La production d'œufs est très élevée. La ponte est un fin cordon enroulé lisse avec des interruptions à intervalles réguliers jamais festonné. Les larves* véligères* planctoniques* éclosent après une dizaine de jours pour une température de 10 à 12 °C.

Vie associée

Elle peut être l'hôte de copépodes* ectoparasites* : Doridicola agilis Leydig, 1853 et Splanchnotrophus angulatus Hecht, 1893. En général, on remarque d'abord les sacs ovigères* de ces parasites parmi les cérates du nudibranche.

Divers biologie

La coloration des individus dépend de leur alimentation.

Origine des noms

Origine du nom français

Eolis brillante : si éolis vient du nom scientifique de son genre, le qualificatif "brillante" met en lumière l'aspect dû aux points blancs irisés sur son dos, ses cérates et ses tentacules oraux.
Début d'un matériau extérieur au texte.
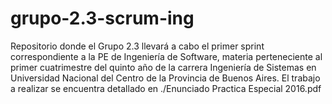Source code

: # grupo-2.3-scrum-ing

Repositorio donde el Grupo 2.3 llevará a cabo el primer sprint correspondiente a la PE de Ingeniería de Software, materia perteneciente al primer cuatrimestre del quinto año de la carrera Ingeniería de Sistemas en Universidad Nacional del Centro de la Provincia de Buenos Aires.
El trabajo a realizar se encuentra detallado en ./Enunciado Practica Especial 2016.pdf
Ce nom est une proposition du site DORIS.

Origine du nom scientifique

Aeolidiella : diminutif de Aeolidia, du grec [Aeolis] = fille d'Eole, dieu grec du vent ;

glauca : du grec [glaykos] = blanc (d'après le site espagnol Opistobranquis) ou plus simplement du latin [glaucus] = bleu pâle, bleu-vert pâle ou gris pâle.

Classification

Termes scientifiques Termes en français Descriptif
Embranchement Mollusca Mollusques Organismes non segmentés à symétrie bilatérale possédant un pied musculeux, une radula, un manteau sécrétant des formations calcaires (spicules, plaques, coquille) et délimitant une cavité ouverte sur l’extérieur contenant les branchies.
Classe Gastropoda Gastéropodes Mollusques à tête bien distincte, le plus souvent pourvus d’une coquille dorsale d’une seule pièce, torsadée. La tête porte une ou deux paires de tentacules dorsaux et deux yeux situés à la base, ou à l’extrémité des tentacules.
Sous-classe Opisthobranchia Opisthobranches Coquille présente, réduite ou absente. Branchies à l’arrière du cœur. Principalement marins ou d’eau saumâtre, rare en eau douce (une dizaine d’espèces, Ordre des Acochlidea).
Ordre Nudibranchia Nudibranches Cavité palléale et coquille absentes chez l’adulte. Lobes pédieux souvent absents aussi. Respiration cutanée, à l’aide de branchies, de cérates ou d’autres appendices. Tête portant une ou deux paires de tentacules, les tentacules postérieurs ou rhinophores peuvent parfois être rétractés dans des gaines. Principalement marins ou d’eau saumâtre.
Famille Aeolidiidae Eolidiidés Éolidiens au corps large, rhinophores et tentacules buccaux simples sans lamelles, pas de tentacule pédieux, cérates nombreux (non groupés) laissant le milieu du dos libre.